One way to improve the performance of prefetching is through the use of proxies. Proxies are being extensively used for caching and firewall purposes by intervening all requests from a domain [15]. We advocate that prefetching can benefit from the use of proxies. In the current traces, several clients even from the same domain make distinct requests to a specific server. Thus, each server ends up with lots of clients, few of which qualify for prefetching. If, however, all these clients access the server through a proxy, the proxy would aggregate all the client's requests and qualify for prefetching as a repeated and heavy client. Thus, the proxy would prefetch documents that could be used to reduce the latency of any of its clients, and thus improve performance. For example, if a document is prefetched on behalf of one client in a proxy's cache, the document may be served locally to all other clients that use the same proxy. Thus a client will be able to make use of a document that was prefetched on behalf of another client.
Figure 9: Traffic Increase as a function of the size of the TOP-10.
Figure 8: Successfully Prefetched documents as a function of the size of the TOP-10.

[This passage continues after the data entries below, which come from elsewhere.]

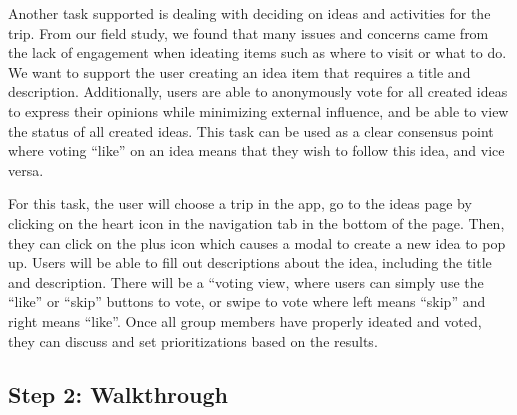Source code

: \documentclass[12pt,a4paper]{article}
\begin{document}
\par
\indent
Another task supported is dealing with deciding on ideas and activities for the trip. From our field study, we found that many issues and concerns came from the lack of engagement when ideating items such as where to visit or what to do. We want to support the user creating an idea item that requires a title and description. Additionally, users are able to anonymously vote for all created ideas to express their opinions while minimizing external influence, and be able to view the status of all created ideas. This task can be used as a clear consensus point where voting “like” on an idea means that they wish to follow this idea, and vice versa. 
\\

\par
\indent
For this task, the user will choose a trip in the app, go to the ideas page by clicking on the heart icon in the navigation tab in the bottom of the page. Then, they can click on the plus icon which causes a modal to create a new idea to pop up. Users will be able to fill out descriptions about the idea, including the title and description. There will be a “voting view, where users can simply use the “like” or “skip” buttons to vote, or swipe to vote where left means “skip” and right means “like”. Once all group members have properly ideated and voted, they can discuss and set prioritizations based on the results.
\newpage

\subsection{Step 2: Walkthrough}
\end{document}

To show the benefits of proxying in prefetching, we use trace-driven simulation, and introduce artificial proxies that gather client requests, and distribute the benefits of prefetching onto a larger number of clients. Artificial proxies are generated by grouping clients into larger groups, and considering the whole group as a proxy for all the group's clients. Although several grouping algorithms can be designed, we use a straightforward one, which is very close to the proxying schemes used in practice. The grouping algorithm is as follows:
A request coming from a client will be considered as coming from a proxy that has the same name as the client, with the first part of the client's name striped off.For example, all requests coming from clients saronis.ics.forth.gr, mykonos.ics.forth.gr, and pandora.ics.forth.gr, will be considered as requests all coming from proxy ics.forth.gr. As another example, all requests coming from vein.cs.rochester.edu, and athena.cs.rochester.edu are grouped into requests coming from proxy cs.rochester.edu. That is, all requests that originate from any computer of the computer science department of the University of Rochester appears as coming from a single computer from that department, which is what most reasonable proxying schemes do.

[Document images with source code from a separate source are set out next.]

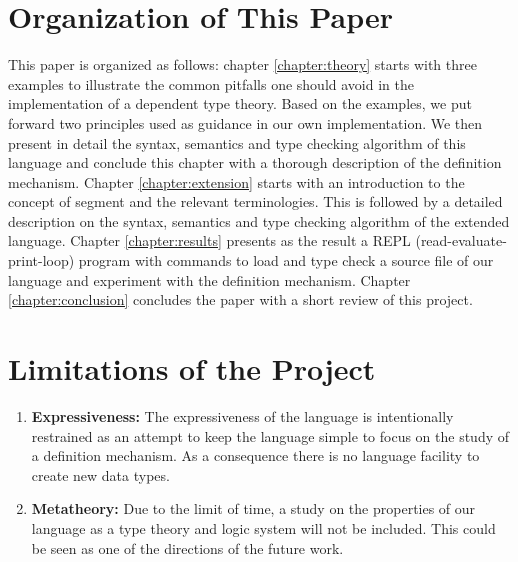 \section{Organization of This Paper}
This paper is organized as follows: chapter \ref{chapter:theory} starts with three examples to illustrate the common pitfalls one should avoid in the implementation of a dependent type theory. Based on the examples, we put forward two principles used as guidance in our own implementation. We then present in detail the syntax, semantics and type checking algorithm of this language and conclude this chapter with a thorough description of the definition mechanism. Chapter \ref{chapter:extension} starts with an introduction to the concept of segment and the relevant terminologies. This is followed by a detailed description on the syntax, semantics and type checking algorithm of the extended language. Chapter \ref{chapter:results} presents as the result a REPL (read-evaluate-print-loop) program with commands to load and type check a source file of our language and experiment with the definition mechanism. Chapter \ref{chapter:conclusion} concludes the paper with a short review of this project.

\section{Limitations of the Project}
\begin{enumerate}
\item \textbf{Expressiveness:} The expressiveness of the language is intentionally restrained as an attempt to keep the language simple to focus on the study of a definition mechanism. As a consequence there is no language facility to create new data types.
\item \textbf{Metatheory:} Due to the limit of time, a study on the properties of our language as a type theory and logic system will not be included. This could be seen as one of the directions of the future work.
\end{enumerate}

Figure 8 plots the hit ratio (for proxies) due to prefetching as a function of the TOP-10. We see that the hit ratio of prefetching using proxy servers has doubled or even tripled compared to figure 3. For example, the hit ratio of prefetched documents from FORTHnet is close to 45%, for Parallab 18%, and for the other server's in between. Fortunately, this increase in hit rate comes at almost no increase in network traffic as figure 9 suggests. For low (;SPMlt; 500) TOP-10 values, the traffic increase is less than 20%, and sometimes there is even a traffic decrease! The reason for the observed traffic decrease is simple: A prefetched document that will be used by two clients of the same proxy, results in traffic decrease, since the document is fetched into the proxy only once, thus saving the second request that the second client would make if there were no proxy.

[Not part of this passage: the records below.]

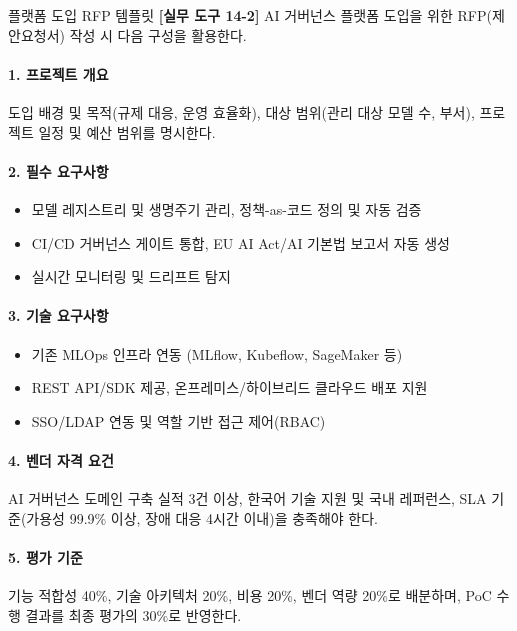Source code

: \begin{practicaltool}{플랫폼 도입 RFP 템플릿}
\textbf{[실무 도구 14-2]} AI 거버넌스 플랫폼 도입을 위한 RFP(제안요청서) 작성 시 다음 구성을 활용한다.

\paragraph{1. 프로젝트 개요}
도입 배경 및 목적(규제 대응, 운영 효율화), 대상 범위(관리 대상 모델 수, 부서), 프로젝트 일정 및 예산 범위를 명시한다.

\paragraph{2. 필수 요구사항}
\begin{itemize}
    \item 모델 레지스트리 및 생명주기 관리, 정책-as-코드 정의 및 자동 검증
    \item CI/CD 거버넌스 게이트 통합, EU AI Act/AI 기본법 보고서 자동 생성
    \item 실시간 모니터링 및 드리프트 탐지
\end{itemize}

\paragraph{3. 기술 요구사항}
\begin{itemize}
    \item 기존 MLOps 인프라 연동 (MLflow, Kubeflow, SageMaker 등)
    \item REST API/SDK 제공, 온프레미스/하이브리드 클라우드 배포 지원
    \item SSO/LDAP 연동 및 역할 기반 접근 제어(RBAC)
\end{itemize}

\paragraph{4. 벤더 자격 요건}
AI 거버넌스 도메인 구축 실적 3건 이상, 한국어 기술 지원 및 국내 레퍼런스, SLA 기준(가용성 99.9\% 이상, 장애 대응 4시간 이내)을 충족해야 한다.

\paragraph{5. 평가 기준}
기능 적합성 40\%, 기술 아키텍처 20\%, 비용 20\%, 벤더 역량 20\%로 배분하며, PoC 수행 결과를 최종 평가의 30\%로 반영한다.
\end{practicaltool}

We should note however, that for aggressive prefetching the network traffic increases as high as 60%, which starts to get significant. Fortunately, when TOP-10 is less than 500, the hit ratio is almost the same with the cases for higher values of TOP-10, and the traffic increase is down to at most 20%, which seems reasonable. Interestingly enough, this observation holds for figures 3 and 4 where no proxies are used: increasing TOP-10 more than 500 does not noticeably increase hit rate.